As part of fairly complex processing, I am executing a self join query
using HiveContext against a Hive table to find the latest Transaction,
oldest Transaction etc: for a given set of Attributes. I am still using
v1.3.1 and so Window functions are not an option.
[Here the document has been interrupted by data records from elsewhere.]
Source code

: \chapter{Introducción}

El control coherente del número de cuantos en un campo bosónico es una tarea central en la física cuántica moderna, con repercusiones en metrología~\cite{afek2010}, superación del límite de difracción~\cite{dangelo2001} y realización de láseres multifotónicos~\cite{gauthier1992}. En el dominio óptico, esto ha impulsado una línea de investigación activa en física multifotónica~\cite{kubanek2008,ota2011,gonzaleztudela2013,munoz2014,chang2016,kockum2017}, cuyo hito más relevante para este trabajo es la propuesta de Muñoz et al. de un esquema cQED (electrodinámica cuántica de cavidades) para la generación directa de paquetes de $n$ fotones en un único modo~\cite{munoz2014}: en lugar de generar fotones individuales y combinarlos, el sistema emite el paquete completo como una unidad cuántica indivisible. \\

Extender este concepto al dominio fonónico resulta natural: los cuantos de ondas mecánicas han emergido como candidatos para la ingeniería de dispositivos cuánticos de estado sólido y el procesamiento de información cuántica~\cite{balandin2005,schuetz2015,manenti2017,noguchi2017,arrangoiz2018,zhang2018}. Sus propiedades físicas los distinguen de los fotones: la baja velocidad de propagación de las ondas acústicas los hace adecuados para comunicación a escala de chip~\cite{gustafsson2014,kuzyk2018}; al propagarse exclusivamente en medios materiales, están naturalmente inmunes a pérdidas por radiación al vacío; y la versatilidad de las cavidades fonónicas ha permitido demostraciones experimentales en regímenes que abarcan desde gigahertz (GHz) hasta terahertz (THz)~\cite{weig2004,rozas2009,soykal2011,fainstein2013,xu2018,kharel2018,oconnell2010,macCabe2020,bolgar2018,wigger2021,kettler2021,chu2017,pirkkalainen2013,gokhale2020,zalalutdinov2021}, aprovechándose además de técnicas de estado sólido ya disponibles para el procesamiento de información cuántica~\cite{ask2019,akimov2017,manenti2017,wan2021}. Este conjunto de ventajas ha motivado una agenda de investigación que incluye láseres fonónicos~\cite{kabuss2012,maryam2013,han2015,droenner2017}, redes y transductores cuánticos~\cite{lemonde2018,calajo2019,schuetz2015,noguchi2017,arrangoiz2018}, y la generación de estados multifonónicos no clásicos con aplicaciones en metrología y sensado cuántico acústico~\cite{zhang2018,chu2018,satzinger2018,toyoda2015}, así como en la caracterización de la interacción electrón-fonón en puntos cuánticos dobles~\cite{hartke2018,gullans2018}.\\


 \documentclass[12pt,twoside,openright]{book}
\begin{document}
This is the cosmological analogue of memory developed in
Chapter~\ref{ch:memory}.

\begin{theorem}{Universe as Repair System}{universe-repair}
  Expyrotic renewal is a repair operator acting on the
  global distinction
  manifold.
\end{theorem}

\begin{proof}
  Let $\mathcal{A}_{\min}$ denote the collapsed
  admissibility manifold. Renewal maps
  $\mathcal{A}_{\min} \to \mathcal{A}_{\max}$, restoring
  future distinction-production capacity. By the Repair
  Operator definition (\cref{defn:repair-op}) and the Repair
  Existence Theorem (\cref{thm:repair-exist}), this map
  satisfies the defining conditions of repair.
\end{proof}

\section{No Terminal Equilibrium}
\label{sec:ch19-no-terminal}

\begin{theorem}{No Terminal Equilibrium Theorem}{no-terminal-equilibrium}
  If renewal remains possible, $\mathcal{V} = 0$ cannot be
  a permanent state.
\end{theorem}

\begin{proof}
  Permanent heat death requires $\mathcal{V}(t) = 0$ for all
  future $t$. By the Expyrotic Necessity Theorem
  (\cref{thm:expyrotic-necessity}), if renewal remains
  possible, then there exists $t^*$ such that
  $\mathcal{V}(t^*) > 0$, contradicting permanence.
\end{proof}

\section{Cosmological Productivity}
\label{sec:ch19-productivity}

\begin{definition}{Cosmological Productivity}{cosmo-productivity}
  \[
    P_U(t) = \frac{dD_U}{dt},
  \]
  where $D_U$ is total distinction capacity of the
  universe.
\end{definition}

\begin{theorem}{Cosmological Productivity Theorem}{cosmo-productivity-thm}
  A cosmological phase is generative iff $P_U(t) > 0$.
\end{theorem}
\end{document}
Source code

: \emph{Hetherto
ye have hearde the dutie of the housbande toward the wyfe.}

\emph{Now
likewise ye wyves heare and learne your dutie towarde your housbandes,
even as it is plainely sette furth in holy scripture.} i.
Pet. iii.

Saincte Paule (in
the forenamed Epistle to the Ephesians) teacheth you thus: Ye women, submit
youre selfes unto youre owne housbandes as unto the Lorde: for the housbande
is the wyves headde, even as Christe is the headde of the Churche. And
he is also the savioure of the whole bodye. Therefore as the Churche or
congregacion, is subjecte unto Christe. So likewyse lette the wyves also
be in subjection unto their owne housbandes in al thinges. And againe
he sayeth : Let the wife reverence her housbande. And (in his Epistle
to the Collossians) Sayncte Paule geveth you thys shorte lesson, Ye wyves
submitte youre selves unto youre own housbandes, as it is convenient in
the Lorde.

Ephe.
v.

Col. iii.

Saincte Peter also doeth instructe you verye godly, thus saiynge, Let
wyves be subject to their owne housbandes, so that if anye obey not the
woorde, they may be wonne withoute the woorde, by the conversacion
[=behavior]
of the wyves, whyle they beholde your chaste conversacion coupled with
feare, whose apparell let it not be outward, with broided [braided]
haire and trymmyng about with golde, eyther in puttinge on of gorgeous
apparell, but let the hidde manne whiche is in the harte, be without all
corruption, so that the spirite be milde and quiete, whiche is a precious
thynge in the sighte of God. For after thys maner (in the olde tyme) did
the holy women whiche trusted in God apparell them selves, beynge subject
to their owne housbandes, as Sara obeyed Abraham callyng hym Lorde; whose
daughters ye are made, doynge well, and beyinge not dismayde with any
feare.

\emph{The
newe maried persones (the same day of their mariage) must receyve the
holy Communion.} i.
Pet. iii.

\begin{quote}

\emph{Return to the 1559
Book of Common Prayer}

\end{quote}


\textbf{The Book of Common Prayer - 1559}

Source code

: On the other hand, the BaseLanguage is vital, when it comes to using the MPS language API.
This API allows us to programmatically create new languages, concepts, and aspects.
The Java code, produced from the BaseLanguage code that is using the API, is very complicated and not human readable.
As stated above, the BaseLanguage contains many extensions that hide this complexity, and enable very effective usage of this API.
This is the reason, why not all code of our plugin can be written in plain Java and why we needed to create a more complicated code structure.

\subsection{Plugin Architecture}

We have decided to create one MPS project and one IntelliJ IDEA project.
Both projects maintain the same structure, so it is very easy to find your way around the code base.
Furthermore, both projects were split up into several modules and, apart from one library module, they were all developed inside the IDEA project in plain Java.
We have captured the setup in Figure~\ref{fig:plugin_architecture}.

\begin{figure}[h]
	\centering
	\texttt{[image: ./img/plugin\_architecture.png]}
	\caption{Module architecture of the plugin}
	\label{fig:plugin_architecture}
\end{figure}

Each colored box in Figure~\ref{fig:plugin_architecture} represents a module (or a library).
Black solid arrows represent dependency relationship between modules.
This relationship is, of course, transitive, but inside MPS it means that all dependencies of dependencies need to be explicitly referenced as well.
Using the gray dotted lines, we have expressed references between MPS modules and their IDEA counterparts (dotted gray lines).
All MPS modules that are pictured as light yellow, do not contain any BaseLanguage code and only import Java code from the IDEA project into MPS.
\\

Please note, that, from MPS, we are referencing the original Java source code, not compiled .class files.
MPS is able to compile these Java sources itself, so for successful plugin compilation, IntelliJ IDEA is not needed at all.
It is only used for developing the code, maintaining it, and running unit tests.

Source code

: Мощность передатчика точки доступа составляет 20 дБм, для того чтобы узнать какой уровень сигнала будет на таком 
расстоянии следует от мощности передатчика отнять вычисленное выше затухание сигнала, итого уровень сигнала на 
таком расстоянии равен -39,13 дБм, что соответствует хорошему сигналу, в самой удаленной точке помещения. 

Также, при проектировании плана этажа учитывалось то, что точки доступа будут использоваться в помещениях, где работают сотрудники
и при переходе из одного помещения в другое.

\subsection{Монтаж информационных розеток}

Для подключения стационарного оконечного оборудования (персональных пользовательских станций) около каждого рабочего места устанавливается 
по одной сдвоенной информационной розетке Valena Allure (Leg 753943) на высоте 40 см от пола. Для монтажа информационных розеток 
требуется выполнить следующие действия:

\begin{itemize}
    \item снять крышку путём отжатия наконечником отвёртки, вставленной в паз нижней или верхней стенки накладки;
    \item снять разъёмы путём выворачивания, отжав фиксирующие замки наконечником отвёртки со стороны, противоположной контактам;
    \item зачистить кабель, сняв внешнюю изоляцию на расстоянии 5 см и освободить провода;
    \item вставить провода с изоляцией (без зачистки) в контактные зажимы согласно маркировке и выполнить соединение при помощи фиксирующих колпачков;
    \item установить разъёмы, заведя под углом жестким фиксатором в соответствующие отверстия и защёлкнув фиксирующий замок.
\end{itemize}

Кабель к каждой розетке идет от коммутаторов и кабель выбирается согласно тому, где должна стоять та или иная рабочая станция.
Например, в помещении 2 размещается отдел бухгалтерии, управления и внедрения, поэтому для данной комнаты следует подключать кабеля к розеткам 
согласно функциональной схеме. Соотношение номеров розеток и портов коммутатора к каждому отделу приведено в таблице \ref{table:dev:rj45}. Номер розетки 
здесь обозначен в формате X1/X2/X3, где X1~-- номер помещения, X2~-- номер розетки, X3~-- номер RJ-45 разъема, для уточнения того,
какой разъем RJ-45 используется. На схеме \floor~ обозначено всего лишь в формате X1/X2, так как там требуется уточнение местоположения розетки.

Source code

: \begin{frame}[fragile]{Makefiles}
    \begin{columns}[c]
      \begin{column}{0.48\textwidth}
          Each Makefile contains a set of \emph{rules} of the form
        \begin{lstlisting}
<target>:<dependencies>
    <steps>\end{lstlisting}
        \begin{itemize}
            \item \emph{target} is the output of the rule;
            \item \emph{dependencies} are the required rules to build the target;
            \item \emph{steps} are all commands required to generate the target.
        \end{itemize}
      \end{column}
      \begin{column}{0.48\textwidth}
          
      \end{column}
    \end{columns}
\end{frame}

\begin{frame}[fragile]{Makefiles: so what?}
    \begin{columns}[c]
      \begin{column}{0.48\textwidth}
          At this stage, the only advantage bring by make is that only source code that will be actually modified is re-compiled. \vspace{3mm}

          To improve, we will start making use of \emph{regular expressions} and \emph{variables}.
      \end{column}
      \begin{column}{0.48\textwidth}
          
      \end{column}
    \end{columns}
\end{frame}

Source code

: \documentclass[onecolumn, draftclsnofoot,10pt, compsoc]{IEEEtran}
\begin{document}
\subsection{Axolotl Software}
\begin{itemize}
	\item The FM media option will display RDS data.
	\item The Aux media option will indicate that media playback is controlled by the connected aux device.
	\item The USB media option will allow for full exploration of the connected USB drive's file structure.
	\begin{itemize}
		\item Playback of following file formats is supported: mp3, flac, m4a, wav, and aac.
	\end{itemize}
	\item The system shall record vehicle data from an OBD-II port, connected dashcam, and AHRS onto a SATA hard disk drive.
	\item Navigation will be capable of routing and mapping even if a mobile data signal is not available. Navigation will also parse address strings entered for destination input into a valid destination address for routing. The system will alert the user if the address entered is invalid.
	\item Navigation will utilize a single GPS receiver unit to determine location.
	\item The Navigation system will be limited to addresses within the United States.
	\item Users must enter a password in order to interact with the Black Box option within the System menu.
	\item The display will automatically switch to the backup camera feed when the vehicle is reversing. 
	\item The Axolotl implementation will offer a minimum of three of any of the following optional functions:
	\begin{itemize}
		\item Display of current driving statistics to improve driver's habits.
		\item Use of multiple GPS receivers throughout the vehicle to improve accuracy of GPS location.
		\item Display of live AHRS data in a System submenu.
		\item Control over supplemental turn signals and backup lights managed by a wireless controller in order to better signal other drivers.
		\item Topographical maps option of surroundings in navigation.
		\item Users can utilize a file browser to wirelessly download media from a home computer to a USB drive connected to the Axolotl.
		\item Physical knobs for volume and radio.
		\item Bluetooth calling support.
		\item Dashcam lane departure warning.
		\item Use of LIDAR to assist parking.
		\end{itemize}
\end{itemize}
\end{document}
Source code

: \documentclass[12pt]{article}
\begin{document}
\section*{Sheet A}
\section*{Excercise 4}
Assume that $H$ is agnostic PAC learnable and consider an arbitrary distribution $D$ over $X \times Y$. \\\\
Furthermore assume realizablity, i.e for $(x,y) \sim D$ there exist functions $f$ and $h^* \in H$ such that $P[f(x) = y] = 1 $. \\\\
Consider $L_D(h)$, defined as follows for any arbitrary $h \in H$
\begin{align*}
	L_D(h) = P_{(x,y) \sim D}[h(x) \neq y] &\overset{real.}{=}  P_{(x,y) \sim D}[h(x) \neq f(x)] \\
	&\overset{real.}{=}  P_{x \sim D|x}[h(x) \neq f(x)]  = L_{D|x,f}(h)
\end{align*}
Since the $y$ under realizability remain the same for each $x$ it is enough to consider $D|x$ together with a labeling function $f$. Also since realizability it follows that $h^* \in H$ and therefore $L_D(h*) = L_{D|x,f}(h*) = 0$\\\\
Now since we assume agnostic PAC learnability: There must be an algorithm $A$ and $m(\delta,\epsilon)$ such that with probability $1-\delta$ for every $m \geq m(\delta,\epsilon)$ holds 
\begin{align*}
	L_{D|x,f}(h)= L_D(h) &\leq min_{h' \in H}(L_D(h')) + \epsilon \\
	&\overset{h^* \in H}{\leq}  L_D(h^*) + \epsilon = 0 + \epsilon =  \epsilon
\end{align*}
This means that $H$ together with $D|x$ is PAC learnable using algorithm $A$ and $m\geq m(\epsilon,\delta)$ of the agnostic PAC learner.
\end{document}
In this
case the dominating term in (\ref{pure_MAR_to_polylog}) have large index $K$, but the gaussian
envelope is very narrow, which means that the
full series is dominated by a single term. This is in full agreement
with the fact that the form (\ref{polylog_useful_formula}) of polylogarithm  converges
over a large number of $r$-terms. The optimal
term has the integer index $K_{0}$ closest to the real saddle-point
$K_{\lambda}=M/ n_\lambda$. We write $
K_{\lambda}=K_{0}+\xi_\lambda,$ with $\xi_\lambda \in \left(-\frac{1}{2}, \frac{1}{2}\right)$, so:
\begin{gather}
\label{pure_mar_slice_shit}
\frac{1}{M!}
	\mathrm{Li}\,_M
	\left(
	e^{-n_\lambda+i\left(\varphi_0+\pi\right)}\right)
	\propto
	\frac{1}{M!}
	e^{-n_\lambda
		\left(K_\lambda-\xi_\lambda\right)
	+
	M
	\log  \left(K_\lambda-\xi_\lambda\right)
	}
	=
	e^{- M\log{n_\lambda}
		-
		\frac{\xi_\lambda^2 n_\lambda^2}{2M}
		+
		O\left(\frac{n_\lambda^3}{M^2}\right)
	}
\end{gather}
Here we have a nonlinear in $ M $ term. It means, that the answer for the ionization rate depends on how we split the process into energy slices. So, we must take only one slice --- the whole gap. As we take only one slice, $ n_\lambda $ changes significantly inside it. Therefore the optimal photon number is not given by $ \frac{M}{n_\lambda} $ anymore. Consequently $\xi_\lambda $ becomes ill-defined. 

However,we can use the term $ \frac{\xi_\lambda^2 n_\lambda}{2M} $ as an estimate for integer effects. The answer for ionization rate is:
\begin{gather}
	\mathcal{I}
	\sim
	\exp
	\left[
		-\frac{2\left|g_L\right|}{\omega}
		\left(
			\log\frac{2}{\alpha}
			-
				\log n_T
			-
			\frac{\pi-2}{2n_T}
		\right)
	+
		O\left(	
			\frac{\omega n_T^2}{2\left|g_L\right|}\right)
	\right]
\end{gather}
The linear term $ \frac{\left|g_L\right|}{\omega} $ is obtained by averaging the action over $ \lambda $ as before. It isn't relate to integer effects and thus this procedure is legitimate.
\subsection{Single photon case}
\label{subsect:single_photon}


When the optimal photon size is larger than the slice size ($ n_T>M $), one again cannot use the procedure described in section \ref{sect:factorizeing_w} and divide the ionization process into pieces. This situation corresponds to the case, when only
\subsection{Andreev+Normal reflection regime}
The simplified query
looks like below.
val df = hiveContext.sql("""SELECT TAB1.KEY1 ,TAB1.KEY2
,MAX(CASE WHEN (TAB1.FLD10 = TAB2.min_FLD10) THEN TAB1.FLD11
ELSE -9999999 END) AS NEW_FLD
FROM TAB1
INNER JOIN
( SELECT KEY1 ,KEY2 ,
MIN(FLD10) AS min_FLD10
FROM TAB1
WHERE partition_key >= '2015-01-01' and partition_key < '2015-07-01'
GROUP BY KEY1 ,KEY2 ) TAB2
ON TAB1.KEY1= TAB2.KEY1AND TAB1.KEY2= TAB2.KEY1
WHERE partition_key >= '2015-01-01' and partition_key < '2015-07-01'
GROUP BY TAB1.KEY1, TAB1.KEY2""")
I see that ~18,000 HDFS blocks are read TWICE and then the Shuffle happens
. Is there a way to avoid reading the same blocks TWICE during the Map
Stage? Is there a way to try to avoid Shuffle? Thank You.